Quille du Diable © Glacier3000
Quille du Diable © Christophe Racat

Legend of the Quille du Diable

The top of Les Diablerets has always been seen as a dangerous and evil place. Les Diablerets was the Sabbath meeting point for demons, the damned and all bad spirits in general.

Hearing the noise of the games they played with rocks, the little people living in the valleys said the demons were playing skittles, hence the name "Quille du Diable", after the word for skittle, given to the tower-shaped rock you see to the south of the Tsanfleuron glacier.

In previous times, this mountain peak overlooking the Cheville pass and bordering the Tsanfleuron Glacier to the south wasn't called the Tour St-Martin, as our maps indicate today, but had a much more significant name it should have kept. It was called the Quille du Diable. This enormous rock in the shape of a tower or a huge bastion was said to be used as a target or skittle in the various games of skill or strength played by the assembled demons.

So, when stones fell noisily from the top of this gigantic bastion, when blocks hurled by these infernal players on the vast icy esplanade bounced from rock to rock down onto the Anzeindaz pastures or the shores of the little lake at Derborence, the herdsmen looked up with fear, imagining the threats posed by these evil beings. They feared for themselves and their herds and entrusted themselves to divine grace: "May the good Lord come to our aid and protect our cows".

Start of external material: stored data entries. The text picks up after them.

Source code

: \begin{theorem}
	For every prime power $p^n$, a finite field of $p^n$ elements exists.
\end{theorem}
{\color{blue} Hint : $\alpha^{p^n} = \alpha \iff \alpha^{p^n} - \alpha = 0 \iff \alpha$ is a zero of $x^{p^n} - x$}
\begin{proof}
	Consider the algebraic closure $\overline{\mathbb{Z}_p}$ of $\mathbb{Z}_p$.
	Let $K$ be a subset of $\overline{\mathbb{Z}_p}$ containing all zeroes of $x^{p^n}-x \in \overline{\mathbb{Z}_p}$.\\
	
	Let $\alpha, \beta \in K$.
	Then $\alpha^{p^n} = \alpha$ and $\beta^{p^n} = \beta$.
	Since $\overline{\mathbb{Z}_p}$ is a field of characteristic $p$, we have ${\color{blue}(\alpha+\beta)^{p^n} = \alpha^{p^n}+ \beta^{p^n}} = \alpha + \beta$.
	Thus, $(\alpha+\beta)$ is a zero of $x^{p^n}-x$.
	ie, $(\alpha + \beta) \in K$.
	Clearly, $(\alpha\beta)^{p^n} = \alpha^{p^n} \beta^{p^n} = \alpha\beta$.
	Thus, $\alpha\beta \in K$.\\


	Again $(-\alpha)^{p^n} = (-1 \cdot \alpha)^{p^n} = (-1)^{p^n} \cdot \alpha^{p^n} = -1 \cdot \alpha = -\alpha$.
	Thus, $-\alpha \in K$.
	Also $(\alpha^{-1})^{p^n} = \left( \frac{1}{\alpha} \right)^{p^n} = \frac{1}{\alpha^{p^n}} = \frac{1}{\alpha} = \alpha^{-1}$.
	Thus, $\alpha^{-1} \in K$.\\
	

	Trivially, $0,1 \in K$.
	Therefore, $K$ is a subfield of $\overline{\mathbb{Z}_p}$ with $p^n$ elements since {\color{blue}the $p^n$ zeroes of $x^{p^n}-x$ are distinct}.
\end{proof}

During the night, people claimed to see these satanic spirits, with little lights or lanterns, wandering alone or in groups in the woods, on the pastures, in the rocks or in the high mountain corridors. Some people even say they often saw these poor damned souls or people who'd taken their own lives come right down to Ardon in the region of Valais. They were heard making awful groaning noises and their bodies, terrible to see, were weary, so weary of spending so many years wandering and crawling through these arid rocks where they had to pay for their sins that some of their arms were worn to the elbows, some to the shoulders. These groans were heard and these lights were seen burning in a particularly sinister way before and during the terrible landslides of 1714 and 1740 which covered thousands of acres of meadows and caused the death of several people, and many heads of cattle.